=== Dataset ===
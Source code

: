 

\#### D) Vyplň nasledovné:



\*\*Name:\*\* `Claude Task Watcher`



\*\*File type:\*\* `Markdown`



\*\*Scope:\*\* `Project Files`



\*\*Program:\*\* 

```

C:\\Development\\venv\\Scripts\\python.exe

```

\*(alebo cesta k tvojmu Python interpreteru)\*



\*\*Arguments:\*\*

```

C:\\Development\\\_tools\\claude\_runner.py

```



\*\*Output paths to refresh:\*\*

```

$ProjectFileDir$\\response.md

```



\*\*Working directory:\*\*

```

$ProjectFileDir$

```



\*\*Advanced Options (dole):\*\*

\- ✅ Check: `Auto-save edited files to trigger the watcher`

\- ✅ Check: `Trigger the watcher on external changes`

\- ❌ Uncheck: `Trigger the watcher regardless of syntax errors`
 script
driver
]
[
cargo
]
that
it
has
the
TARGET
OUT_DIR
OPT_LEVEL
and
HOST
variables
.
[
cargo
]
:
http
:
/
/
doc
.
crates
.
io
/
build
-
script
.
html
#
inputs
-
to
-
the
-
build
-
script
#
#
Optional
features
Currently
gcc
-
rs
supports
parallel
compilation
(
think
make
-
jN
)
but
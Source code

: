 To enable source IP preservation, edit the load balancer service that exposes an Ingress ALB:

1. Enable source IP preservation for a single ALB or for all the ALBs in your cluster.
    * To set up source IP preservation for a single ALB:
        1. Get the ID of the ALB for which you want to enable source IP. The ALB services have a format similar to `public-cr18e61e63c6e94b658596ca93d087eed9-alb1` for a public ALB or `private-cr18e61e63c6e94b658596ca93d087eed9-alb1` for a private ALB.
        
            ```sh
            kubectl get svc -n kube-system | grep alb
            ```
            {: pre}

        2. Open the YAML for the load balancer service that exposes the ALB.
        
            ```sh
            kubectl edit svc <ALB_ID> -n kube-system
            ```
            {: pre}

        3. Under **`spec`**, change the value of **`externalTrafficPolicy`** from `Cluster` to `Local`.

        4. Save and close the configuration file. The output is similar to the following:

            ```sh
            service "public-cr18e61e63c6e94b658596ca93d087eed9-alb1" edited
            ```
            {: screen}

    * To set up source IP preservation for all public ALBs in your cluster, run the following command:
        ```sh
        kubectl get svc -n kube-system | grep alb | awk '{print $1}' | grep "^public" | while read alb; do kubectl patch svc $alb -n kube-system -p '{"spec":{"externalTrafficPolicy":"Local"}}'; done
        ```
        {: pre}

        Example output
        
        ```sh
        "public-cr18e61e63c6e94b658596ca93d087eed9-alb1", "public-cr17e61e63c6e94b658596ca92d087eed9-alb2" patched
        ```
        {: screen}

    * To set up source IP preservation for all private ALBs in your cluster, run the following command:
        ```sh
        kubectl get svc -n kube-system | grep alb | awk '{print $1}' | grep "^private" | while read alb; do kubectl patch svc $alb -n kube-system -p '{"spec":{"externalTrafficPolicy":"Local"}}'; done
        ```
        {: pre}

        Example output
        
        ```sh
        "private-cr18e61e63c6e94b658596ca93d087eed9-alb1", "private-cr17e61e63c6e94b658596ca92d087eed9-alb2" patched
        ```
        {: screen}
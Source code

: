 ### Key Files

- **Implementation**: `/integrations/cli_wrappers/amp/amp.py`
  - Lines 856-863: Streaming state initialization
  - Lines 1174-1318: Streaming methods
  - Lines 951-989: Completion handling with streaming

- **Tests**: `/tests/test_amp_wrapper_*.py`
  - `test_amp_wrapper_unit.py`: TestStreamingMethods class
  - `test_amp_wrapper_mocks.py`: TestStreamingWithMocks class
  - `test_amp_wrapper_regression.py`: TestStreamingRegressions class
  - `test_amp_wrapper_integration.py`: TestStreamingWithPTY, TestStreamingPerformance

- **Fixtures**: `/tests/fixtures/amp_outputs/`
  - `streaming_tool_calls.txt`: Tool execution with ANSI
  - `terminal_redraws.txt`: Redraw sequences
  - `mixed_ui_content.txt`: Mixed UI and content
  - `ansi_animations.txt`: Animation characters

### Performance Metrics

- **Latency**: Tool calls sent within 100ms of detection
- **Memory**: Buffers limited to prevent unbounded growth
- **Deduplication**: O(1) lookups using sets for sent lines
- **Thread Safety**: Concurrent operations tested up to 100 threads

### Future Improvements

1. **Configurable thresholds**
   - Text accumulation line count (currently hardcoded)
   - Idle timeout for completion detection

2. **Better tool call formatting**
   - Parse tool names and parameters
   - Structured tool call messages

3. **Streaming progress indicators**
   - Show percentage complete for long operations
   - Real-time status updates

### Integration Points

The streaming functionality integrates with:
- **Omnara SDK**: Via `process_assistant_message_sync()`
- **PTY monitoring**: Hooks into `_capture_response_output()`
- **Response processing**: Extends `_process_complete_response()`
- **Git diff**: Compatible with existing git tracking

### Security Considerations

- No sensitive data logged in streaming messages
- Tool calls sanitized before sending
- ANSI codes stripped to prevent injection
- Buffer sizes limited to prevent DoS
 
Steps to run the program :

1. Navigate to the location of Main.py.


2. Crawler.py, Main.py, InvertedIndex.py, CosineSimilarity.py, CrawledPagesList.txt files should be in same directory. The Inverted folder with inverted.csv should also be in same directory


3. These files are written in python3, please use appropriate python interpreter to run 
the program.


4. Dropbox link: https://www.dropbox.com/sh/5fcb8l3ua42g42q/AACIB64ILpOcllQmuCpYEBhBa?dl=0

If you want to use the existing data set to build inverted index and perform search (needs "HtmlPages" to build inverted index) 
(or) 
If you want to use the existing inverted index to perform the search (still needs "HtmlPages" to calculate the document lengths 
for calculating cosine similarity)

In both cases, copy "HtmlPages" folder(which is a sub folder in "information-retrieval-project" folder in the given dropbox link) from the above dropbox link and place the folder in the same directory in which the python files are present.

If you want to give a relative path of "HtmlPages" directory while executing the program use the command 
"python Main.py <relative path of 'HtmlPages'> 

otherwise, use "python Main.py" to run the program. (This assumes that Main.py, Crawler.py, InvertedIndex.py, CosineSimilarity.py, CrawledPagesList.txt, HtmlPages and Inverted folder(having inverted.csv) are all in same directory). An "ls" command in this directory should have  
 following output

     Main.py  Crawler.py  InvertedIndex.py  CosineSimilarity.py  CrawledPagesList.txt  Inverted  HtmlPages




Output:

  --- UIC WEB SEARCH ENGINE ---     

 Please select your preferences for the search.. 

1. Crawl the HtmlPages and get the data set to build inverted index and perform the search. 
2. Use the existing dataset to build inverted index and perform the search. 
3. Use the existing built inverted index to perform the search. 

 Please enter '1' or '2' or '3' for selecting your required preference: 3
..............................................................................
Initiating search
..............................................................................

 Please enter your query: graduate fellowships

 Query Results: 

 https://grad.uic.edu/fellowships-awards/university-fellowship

=== Work to be completed ===
Your reply should consist only of the lines from the one containing "3. Use the existing" through the last line of the records, each reproduced exactly.

=== Expected answer ===
3. Use the existing built inverted index to perform the search. 

 Please enter '1' or '2' or '3' for selecting your required preference: 3
..............................................................................
Initiating search
..............................................................................

 Please enter your query: graduate fellowships

 Query Results: 

 https://grad.uic.edu/fellowships-awards/university-fellowship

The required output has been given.